How do they work together?

You can use Azure Front Door and Application Gateway together to achieve a multi-layered load balancing solution for your web applications. In this scenario,

Front Door acts as the global entry point for your application traffic. It routes requests to the nearest region where your application is deployed using Anycast protocol. It also provides DSA features such as caching and compression to optimize performance.

Application Gateway acts as the regional entry point for your application traffic within each region. It routes requests to different backend pools based on URL path or host name to distribute load. It also provides WAF features such as rule sets and custom rules to enhance security.

The following diagram illustrates this architecture:

Front Door + Application Gateway Architecture

How to configure them step by step?

To configure Azure Front Door with Application Gateway,

  1. You need to create an Application Gateway instance in each region where your application is deployed. You can use Azure Portal, PowerShell, Azure CLI or ARM templates to do so. Make sure you select the WAF_v2 SKU for your gateway instance.

  2. You need to create a WAF policy for each gateway instance that includes a mandatory managed ruleset (such as OWASP core rule set) and a custom rule that inspects the X-Azure-FDID header value. This header value contains the ID of your Front Door profile which will be used later for verification.

  3. You need to create backend pools for each gateway instance that contain one or more servers that host your application content. You can use virtual machines (VMs), virtual machine scale sets (VMSS), App Service instances or any other type of server that can serve HTTP(S) requests.

  4. You need to create routing rules for each gateway instance that define how requests are routed from listeners (ports) to backend pools based on URL path or host name patterns.

  5. You need to create health probes for each gateway instance that monitor the health status of each backend server and remove unhealthy servers from rotation.

You need to configure SSL certificates for each gateway instance to enable end-to-end encryption of your application traffic.

You need to create a Front Door profile that includes one or more Frontend hosts, each associated with a routing rule that maps to a backend pool in a specific gateway instance. You also need to configure SSL certificates for your Front Door profile.

You need to verify ownership of your domain name by adding a DNS record to your domain registrar that points to your Front Door profile.

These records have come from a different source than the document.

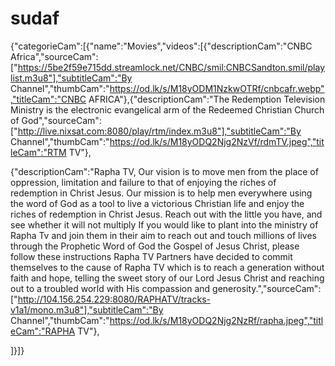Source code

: # sudaf
{"categorieCam":[{"name":"Movies","videos":[{"descriptionCam":"CNBC Africa","sourceCam":["https://5be2f59e715dd.streamlock.net/CNBC/smil:CNBCSandton.smil/playlist.m3u8"],"subtitleCam":"By Channel","thumbCam":"https://od.lk/s/M18yODM1NzkwOTRf/cnbcafr.webp","titleCam":"CNBC AFRICA"},{"descriptionCam":"The Redemption Television Ministry is the electronic evangelical arm of the Redeemed Christian Church of God","sourceCam":["http://live.nixsat.com:8080/play/rtm/index.m3u8"],"subtitleCam":"By Channel","thumbCam":"https://od.lk/s/M18yODQ2Njg2NzVf/rdmTV.jpeg","titleCam":"RTM TV"},

{"descriptionCam":"Rapha TV, Our vision is to move men from the place of oppression, limitation and failure to that of enjoying the riches of redemption in Christ Jesus. Our mission is to help men everywhere using the word of God as a tool to live a victorious Christian life and enjoy the riches of redemption in Christ Jesus. Reach out with the little you have, and see whether it will not multiply If you would like to plant into the ministry of Rapha Tv and join them in their aim to reach out and touch millions of lives through the Prophetic Word of God the Gospel of Jesus Christ, please follow these instructions Rapha TV Partners have decided to commit themselves to the cause of Rapha TV which is to reach a generation without faith and hope, telling the sweet story of our Lord Jesus Christ and reaching out to a troubled world with His compassion and generosity.","sourceCam":["http://104.156.254.229:8080/RAPHATV/tracks-v1a1/mono.m3u8"],"subtitleCam":"By Channel","thumbCam":"https://od.lk/s/M18yODQ2Njg2NzRf/rapha.jpeg","titleCam":"RAPHA TV"},



]}]}
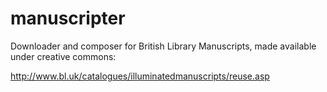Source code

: manuscripter
============

Downloader and composer for British Library Manuscripts, made available under creative commons:

http://www.bl.uk/catalogues/illuminatedmanuscripts/reuse.asp
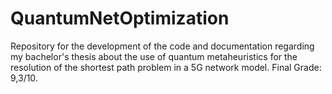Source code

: # QuantumNetOptimization
Repository for the development of the code and documentation regarding my bachelor's thesis about the use of quantum metaheuristics for the resolution of the shortest path problem in a 5G network model. Final Grade: 9,3/10.
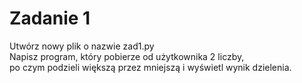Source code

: # Zadanie 1
Utwórz nowy plik o nazwie zad1.py  
Napisz program, który pobierze od użytkownika 2 liczby,  
po czym podzieli większą przez mniejszą i wyświetl wynik dzielenia.
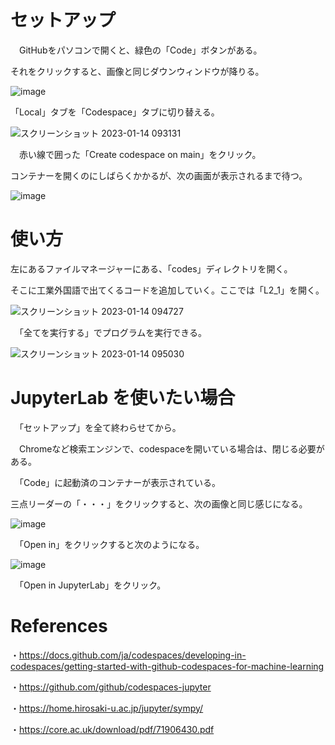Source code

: # セットアップ

　GitHubをパソコンで開くと、緑色の「Code」ボタンがある。
 
  それをクリックすると、画像と同じダウンウィンドウが降りる。

![image](https://user-images.githubusercontent.com/108065335/212441290-d61f6548-150b-4064-8b8d-df4dbb6e23de.png)

「Local」タブを「Codespace」タブに切り替える。
 
![スクリーンショット 2023-01-14 093131](https://user-images.githubusercontent.com/108065335/212441374-4ca3ebff-2d48-42e6-b747-1cc34c43065a.png)

　赤い線で囲った「Create codespace on main」をクリック。
 
 コンテナーを開くのにしばらくかかるが、次の画面が表示されるまで待つ。
 
 ![image](https://user-images.githubusercontent.com/108065335/212442734-6d74240b-ee5a-4d71-985f-27e1bc6e693d.png)

# 使い方

 左にあるファイルマネージャーにある、「codes」ディレクトリを開く。
 
 そこに工業外国語で出てくるコードを追加していく。ここでは「L2_1」を開く。
 
![スクリーンショット 2023-01-14 094727](https://user-images.githubusercontent.com/108065335/212442247-fddd65a4-5152-4e48-81e3-c3371d364cb9.png)

　「全てを実行する」でプログラムを実行できる。
 
![スクリーンショット 2023-01-14 095030](https://user-images.githubusercontent.com/108065335/212442451-1d7f151d-73a3-4c6e-bee0-ca80fb76f08e.png)


# JupyterLab を使いたい場合

　「セットアップ」を全て終わらせてから。
 
 　Chromeなど検索エンジンで、codespaceを開いている場合は、閉じる必要がある。
  
 　「Code」に起動済のコンテナーが表示されている。
  
  三点リーダーの「・・・」をクリックすると、次の画像と同じ感じになる。
  
  ![image](https://user-images.githubusercontent.com/108065335/212442978-a6984b43-30a9-4200-85bb-a218d6cc29fb.png)

　「Open in」をクリックすると次のようになる。
 
 ![image](https://user-images.githubusercontent.com/108065335/212443040-88522e9d-ed14-4eaa-83ba-a96f59cb9125.png)

　「Open in JupyterLab」をクリック。
 
 

# References
・https://docs.github.com/ja/codespaces/developing-in-codespaces/getting-started-with-github-codespaces-for-machine-learning

・https://github.com/github/codespaces-jupyter

・https://home.hirosaki-u.ac.jp/jupyter/sympy/

・https://core.ac.uk/download/pdf/71906430.pdf
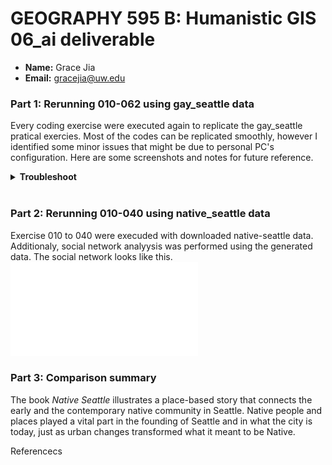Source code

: # GEOGRAPHY 595 B: Humanistic GIS 06_ai deliverable

- **Name:** Grace Jia
- **Email:** gracejia@uw.edu

### Part 1: Rerunning 010-062 using gay_seattle data
Every coding exercise were executed again to replicate the gay_seattle pratical exercies. Most of the codes can be replicated smoothly, however I identified some minor issues that might be due to personal PC's configuration. Here are some screenshots and notes for future reference.
<details>
  <summary><b>Troubleshoot</b></summary>

1. [package installation](https://github.com/gracejia513/06_ai_deliverable/blob/main/Troubleshoot01.png?raw=true) The extra package spacy can be downloaded using !python -m spacy download en_core_web_sm

2. [drive mount](https://github.com/gracejia513/06_ai_deliverable/blob/main/Troubleshoot02.png?raw=true) It is better to mount to personal Google drive than that of using UW's email

3. [missing font](https://github.com/gracejia513/06_ai_deliverable/blob/main/Troubleshoot03.png?raw=true) verdana.ttf was missing in the asset. 

</details>
<br/>

### Part 2: Rerunning 010-040 using native_seattle data
Exercise 010 to 040 were execuded with downloaded native-seattle data. Additionaly, social network analyysis was performed using the generated data.
The social network looks like this.
![native_network](/img/native_seattle_gephi.pdf)


### Part 3: Comparison summary
The book *Native Seattle* illustrates a place-based story that connects the early and the contemporary native community in Seattle. Native people and places played a vital part in the founding of Seattle and in what the city is today, just as urban changes transformed what it meant to be Native.


Referencecs
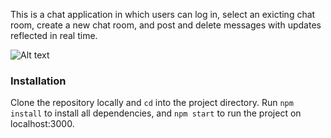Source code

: This is a chat application in which users can log in, select an exicting chat room, create a new chat room, and post and delete messages with updates reflected in real time. 

![Alt text](https://www.seanpryan.dev/images/think-tank-11242019.png "Think Tank user homescreen")

### Installation

Clone the repository locally and `cd` into the project directory. Run `npm install` to install all dependencies, and `npm start` to run the project on localhost:3000.
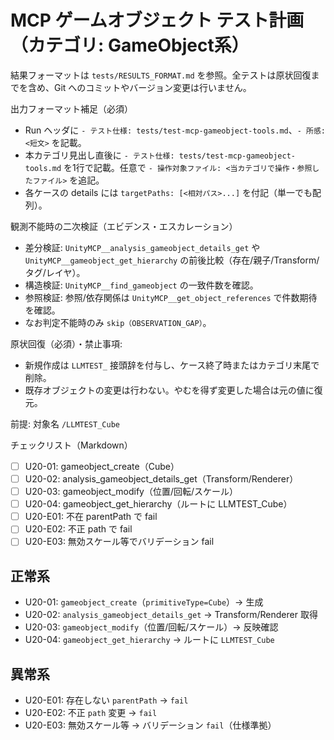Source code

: # MCP ゲームオブジェクト テスト計画（カテゴリ: GameObject系）

結果フォーマットは `tests/RESULTS_FORMAT.md` を参照。全テストは原状回復までを含め、Git へのコミットやバージョン変更は行いません。

出力フォーマット補足（必須）
- Run ヘッダに `- テスト仕様: tests/test-mcp-gameobject-tools.md`、`- 所感: <短文>` を記載。
- 本カテゴリ見出し直後に `- テスト仕様: tests/test-mcp-gameobject-tools.md` を1行で記載。任意で `- 操作対象ファイル: <当カテゴリで操作・参照したファイル>` を追記。
- 各ケースの details には `targetPaths: [<相対パス>...]` を付記（単一でも配列）。

観測不能時の二次検証（エビデンス・エスカレーション）
- 差分検証: `UnityMCP__analysis_gameobject_details_get` や `UnityMCP__gameobject_get_hierarchy` の前後比較（存在/親子/Transform/タグ/レイヤ）。
- 構造検証: `UnityMCP__find_gameobject` の一致件数を確認。
- 参照検証: 参照/依存関係は `UnityMCP__get_object_references` で件数期待を確認。
- なお判定不能時のみ `skip（OBSERVATION_GAP）`。

原状回復（必須）・禁止事項:
- 新規作成は `LLMTEST_` 接頭辞を付与し、ケース終了時またはカテゴリ末尾で削除。
- 既存オブジェクトの変更は行わない。やむを得ず変更した場合は元の値に復元。

前提: 対象名 `/LLMTEST_Cube`

チェックリスト（Markdown）
- [ ] U20-01: gameobject_create（Cube）
- [ ] U20-02: analysis_gameobject_details_get（Transform/Renderer）
- [ ] U20-03: gameobject_modify（位置/回転/スケール）
- [ ] U20-04: gameobject_get_hierarchy（ルートに LLMTEST_Cube）
- [ ] U20-E01: 不在 parentPath で fail
- [ ] U20-E02: 不正 path で fail
- [ ] U20-E03: 無効スケール等でバリデーション fail

## 正常系

- U20-01: `gameobject_create`（`primitiveType=Cube`）→ 生成
- U20-02: `analysis_gameobject_details_get` → Transform/Renderer 取得
- U20-03: `gameobject_modify`（位置/回転/スケール）→ 反映確認
- U20-04: `gameobject_get_hierarchy` → ルートに `LLMTEST_Cube`

## 異常系

- U20-E01: 存在しない `parentPath` → `fail`
- U20-E02: 不正 `path` 変更 → `fail`
- U20-E03: 無効スケール等 → バリデーション `fail`（仕様準拠）
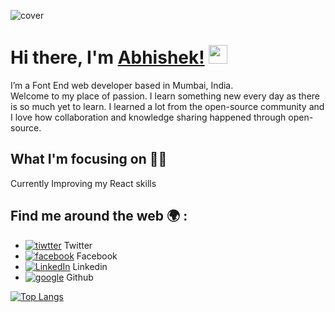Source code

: 
![cover](https://user-images.githubusercontent.com/77675095/116268035-8b5f1a80-a79a-11eb-81c4-686f45427919.png)
# Hi there, I'm [Abhishek!](https://abhisawant52.github.io/abhisawant/) <img src="https://raw.githubusercontent.com/MartinHeinz/MartinHeinz/master/wave.gif" width="30px">
I’m a Font End web developer based in Mumbai, India.<br>
Welcome to my place of passion. I learn something new every day as there is so much yet to learn.
I learned a lot from the open-source community and I love how collaboration and knowledge sharing happened through open-source.

## What I'm focusing on :man_technologist:
Currently Improving my React skills

## Find me around the web :earth_africa: :

<!-- display the social media buttons in your README -->

- [![tiwtter][1.2]][1] Twitter
- [![facebook][2.2]][2] Facebook
- [![LinkedIn][3.2]][3] Linkedin
- [![google][6.2]][6] Github






[1.2]: http://i.imgur.com/wWzX9uB.png 
[2.2]: http://i.imgur.com/fep1WsG.png
[3.2]: https://raw.githubusercontent.com/MartinHeinz/MartinHeinz/master/linkedin-3-16.png 
[6.2]: http://i.imgur.com/9I6NRUm.png 

[1]: https://twitter.com/Abhishe6621873
[2]: https://www.facebook.com/profile.php?id=100006130181720
[3]: https://www.linkedin.com/in/abhishek-sawant-7986941b1
[6]: https://github.com/Abhisawant52/




[![Top Langs](https://github-readme-stats.vercel.app/api/top-langs/?username=Abhisawant52&layout=compact)](https://github.com/anuraghazra/github-readme-stats)
<br><br>
<!---------
![Anurag's GitHub stats](https://github-readme-stats.vercel.app/api?username=Abhisawant52&hide=prs)------>


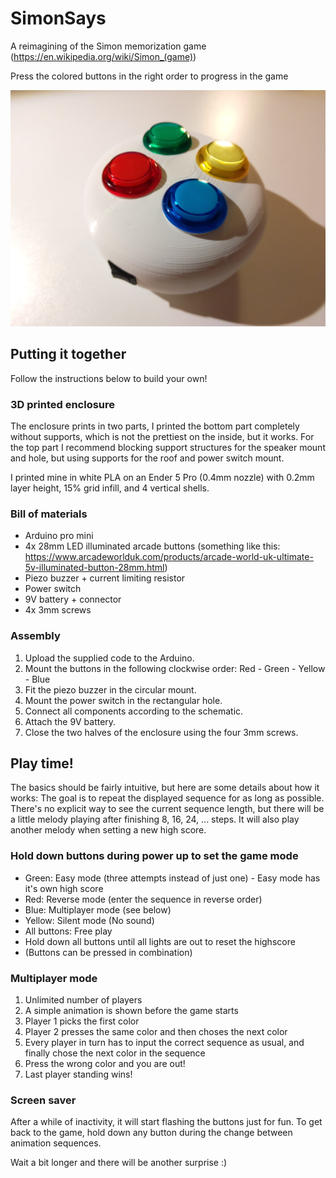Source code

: # SimonSays
 A reimagining of the Simon memorization game (https://en.wikipedia.org/wiki/Simon_(game))
 
 Press the colored buttons in the right order to progress in the game

![Simon Says game](https://raw.githubusercontent.com/Dr-CK/SimonSays/main/SimonSays_v3.jpg?raw=true)

## Putting it together

 Follow the instructions below to build your own!

### 3D printed enclosure

 The enclosure prints in two parts, I printed the bottom part completely without supports, which is not the prettiest on the inside, but it works. For the top part I recommend blocking support structures for the speaker mount and hole, but using supports for the roof and power switch mount.

 I printed mine in white PLA on an Ender 5 Pro (0.4mm nozzle) with 0.2mm layer height, 15% grid infill, and 4 vertical shells.

### Bill of materials
 - Arduino pro mini
 - 4x 28mm LED illuminated arcade buttons (something like this: https://www.arcadeworlduk.com/products/arcade-world-uk-ultimate-5v-illuminated-button-28mm.html)
 - Piezo buzzer + current limiting resistor
 - Power switch
 - 9V battery + connector
 - 4x 3mm screws

### Assembly
 1. Upload the supplied code to the Arduino.
 2. Mount the buttons in the following clockwise order: Red - Green - Yellow - Blue
 3. Fit the piezo buzzer in the circular mount.
 4. Mount the power switch in the rectangular hole.
 5. Connect all components according to the schematic.
 6. Attach the 9V battery.
 7. Close the two halves of the enclosure using the four 3mm screws.

## Play time!

 The basics should be fairly intuitive, but here are some details about how it works: The goal is to repeat the displayed sequence for as long as possible.
 There's no explicit way to see the current sequence length, but there will be a little melody playing after finishing 8, 16, 24, ... steps.
 It will also play another melody when setting a new high score. 

### Hold down buttons during power up to set the game mode
 - Green: Easy mode (three attempts instead of just one) - Easy mode has it's own high score
 - Red: Reverse mode (enter the sequence in reverse order)
 - Blue: Multiplayer mode (see below)
 - Yellow: Silent mode (No sound)
 - All buttons: Free play
 - Hold down all buttons until all lights are out to reset the highscore
 - (Buttons can be pressed in combination)
   
### Multiplayer mode
 1. Unlimited number of players
 2. A simple animation is shown before the game starts
 3. Player 1 picks the first color
 4. Player 2 presses the same color and then choses the next color
 5. Every player in turn has to input the correct sequence as usual, and finally chose the next color in the sequence
 6. Press the wrong color and you are out!
 7. Last player standing wins!
 
### Screen saver

 After a while of inactivity, it will start flashing the buttons just for fun. To get back to the game, hold down any button during the change between animation sequences.
 
 Wait a bit longer and there will be another surprise :)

Finally, you need to test your configuration by sending requests to your application through your Front Door URL and verifying that they are properly load balanced across your gateway instances.

In summary, by configuring Azure Front Door with Application Gateway, you can create a highly available, scalable, and secure multi-layered load balancing solution for your web applications. The steps outlined above provide a general guideline for setting up this architecture, but you should always consult the official documentation and best practices to ensure that you are following the latest recommendations and security guidelines.